The issue of the Muslim’s relationship with the infidel is one of the most important in Islam. The amount of attention devoted to the infidel is huge: 64 percent of the total Qur’an addresses that relationship while 81 percent of the Sira (chronological biographies of Muhammad) and 37 percent of the Hadith (sayings attributed to Muhammad) focus on this as well. In sum, nearly two thirds of Shari’a (Islamic law) is devoted to the infidel.[9]

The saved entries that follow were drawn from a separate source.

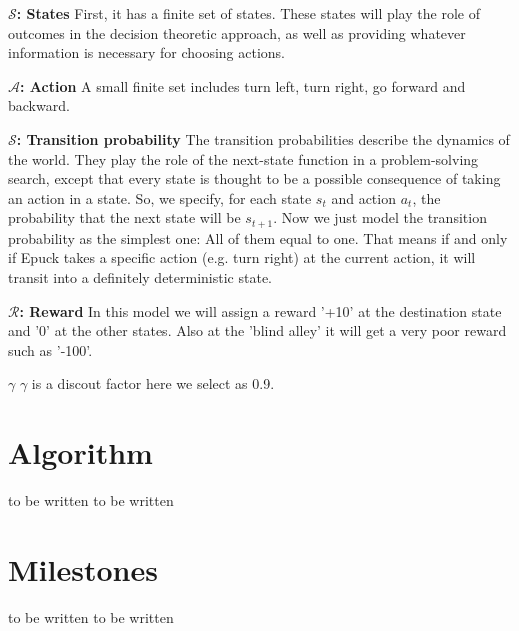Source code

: \documentclass[a4paper, 11pt]{article} %
\begin{document}
\textbf{$\mathcal{S}$: States} First, it has a finite set of states. These states will play the role of outcomes in the decision theoretic approach, as well as providing whatever information is necessary for choosing actions. 

\textbf{$\mathcal{A}$: Action}
A small finite set includes turn left, turn right, go forward and backward.

\textbf{$\mathcal{S}$: Transition probability}
The transition probabilities describe the dynamics of the world. They play the role of the next-state function in a problem-solving search, except that every state is thought to be a possible consequence of taking an action in a state. So, we specify, for each state $s_{t}$ and action $a_{t}$, the probability that the next state will be $s_{t+1}$. 
Now we just model the transition probability as the simplest one: All of them equal to one. That means if and only if Epuck takes a specific action (e.g. turn right) at the current action, it will transit into a definitely deterministic state.

\textbf{$\mathcal{R}$: Reward} In this model we will assign a reward '+10' at the destination state and '0' at the other states. 
Also at the 'blind alley' it will get a very poor reward such as '-100'.

\textbf{$\gamma$}  $\gamma$ is a discout factor here we select as 0.9.


\section{Algorithm}
to be written
to be written


\section{Milestones}
to be written
to be written









\end{document}
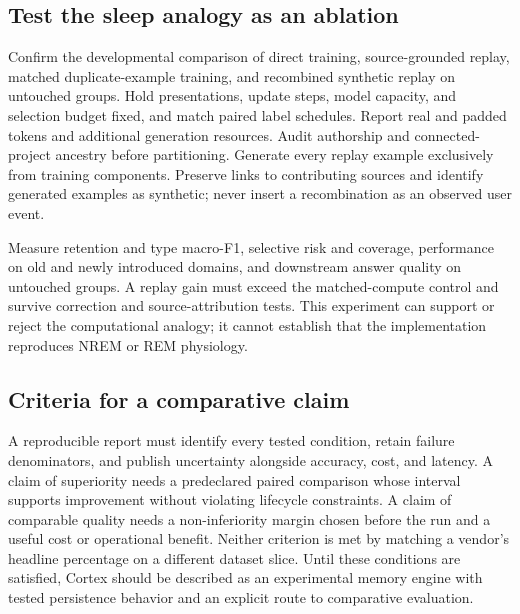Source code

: \subsection{Test the sleep analogy as an ablation}
Confirm the developmental comparison of direct training, source-grounded replay, matched duplicate-example training, and recombined synthetic replay on untouched groups. Hold presentations, update steps, model capacity, and selection budget fixed, and match paired label schedules. Report real and padded tokens and additional generation resources. Audit authorship and connected-project ancestry before partitioning. Generate every replay example exclusively from training components. Preserve links to contributing sources and identify generated examples as synthetic; never insert a recombination as an observed user event.

Measure retention and type macro-F1, selective risk and coverage, performance on old and newly introduced domains, and downstream answer quality on untouched groups. A replay gain must exceed the matched-compute control and survive correction and source-attribution tests. This experiment can support or reject the computational analogy; it cannot establish that the implementation reproduces NREM or REM physiology.

\subsection{Criteria for a comparative claim}
A reproducible report must identify every tested condition, retain failure denominators, and publish uncertainty alongside accuracy, cost, and latency. A claim of superiority needs a predeclared paired comparison whose interval supports improvement without violating lifecycle constraints. A claim of comparable quality needs a non-inferiority margin chosen before the run and a useful cost or operational benefit. Neither criterion is met by matching a vendor's headline percentage on a different dataset slice. Until these conditions are satisfied, Cortex should be described as an experimental memory engine with tested persistence behavior and an explicit route to comparative evaluation.

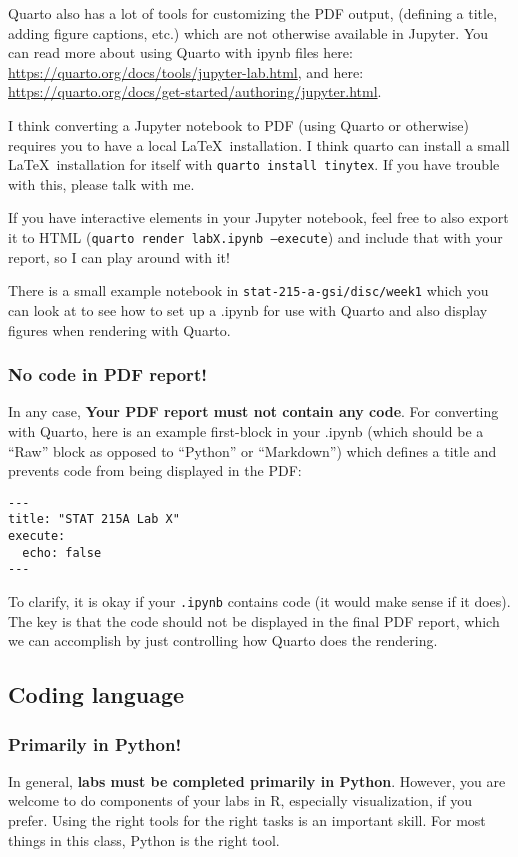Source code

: \documentclass[letterpaper,12pt]{article}
\begin{document}
Quarto also has a lot of tools for customizing the PDF output, (defining a title, adding figure captions, etc.) which are not otherwise available in Jupyter. You can read more about using Quarto with ipynb files here: \url{https://quarto.org/docs/tools/jupyter-lab.html}, and here: \url{https://quarto.org/docs/get-started/authoring/jupyter.html}.

I think converting a Jupyter notebook to PDF (using Quarto or otherwise) requires you to have a local \LaTeX\ installation. I think quarto can install a small \LaTeX\ installation for itself with \texttt{quarto install tinytex}. If you have trouble with this, please talk with me.

If you have interactive elements in your Jupyter notebook, feel free to also export it to HTML (\texttt{quarto render labX.ipynb --execute}) and include that with your report, so I can play around with it!

There is a small example notebook in \texttt{stat-215-a-gsi/disc/week1} which you can look at to see how to set up a .ipynb for use with Quarto and also display figures when rendering with Quarto.

\subsubsection{No code in PDF report!}
In any case, \textbf{Your PDF report must not contain any code}. For converting with Quarto, here is an example first-block in your .ipynb (which should be a ``Raw'' block as opposed to ``Python'' or ``Markdown'') which defines a title and prevents code from being displayed in the PDF:
\begin{verbatim}
---
title: "STAT 215A Lab X"
execute:
  echo: false
---
\end{verbatim}
To clarify, it is okay if your \texttt{.ipynb} contains code (it would make sense if it does). The key is that the code should not be displayed in the final PDF report, which we can accomplish by just controlling how Quarto does the rendering.

\subsection{Coding language}
\subsubsection{Primarily in Python!}
In general, \textbf{labs must be completed primarily in Python}. However, you are welcome to do components of your labs in R, especially visualization, if you prefer. Using the right tools for the right tasks is an important skill. For most things in this class, Python is the right tool.
\end{document}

What comes through clearly by examining this subject is that Islam is not about universal brotherhood, as is often claimed, but about the brotherhood of believers, members of the umma.[10] The flip-side of this is a total denunciation of the “other.”[11] There are more than four hundred verses in the Qur’an alone that describe the torment in hell that Allah has prepared for the infidel. The Qur’an dehumanizes infidels: They are vile animals and beasts, the worst of creatures and demons;[12] perverted transgressors and partners of Satan[13] to be fought until religion is Allah’s alone.[14] They are to be beheaded;[15] terrorized,[16] annihilated,[17] crucified,[18] punished, and expelled,[19] and plotted against by deceit.[20] Believers must be in a constant state of war with the infidel.[21]

According to Ibn Taymiya:

Since lawful warfare is essentially jihad and since its aim is that the religion is entirely for Allah [2:189, 8:39] and the word of Allah is uppermost [9:40], therefore, according to all Muslims, those who stand in the way of this aim must be fought. Whosoever contends with Muhammad deserves death.[22]

The Qur’anic pedigree for this view is unambiguous. In the spirit of al-Wala wal-Bara, Muslims are to be compassionate with one another but ruthless to the infidel. The infidels must not be taken as friends. “Hostility and hate” exist between them forever until the infidel “believe in Allah alone.”[23] They are a hated and cursed people; vile and evil-doers;[24] disgraced and misguided.[25] Even one’s relatives should not be taken as friends if they are not Muslim.[26] As Bernard Lewis has put it:

Islam is still the ultimate criterion of group identity and loyalty. It is Islam that distinguishes between self and other, between insider and outsider, between brother and stranger … the ultimate definition of the other, the alien outsider and presumptive enemy, has been the kafir [infidel].[27]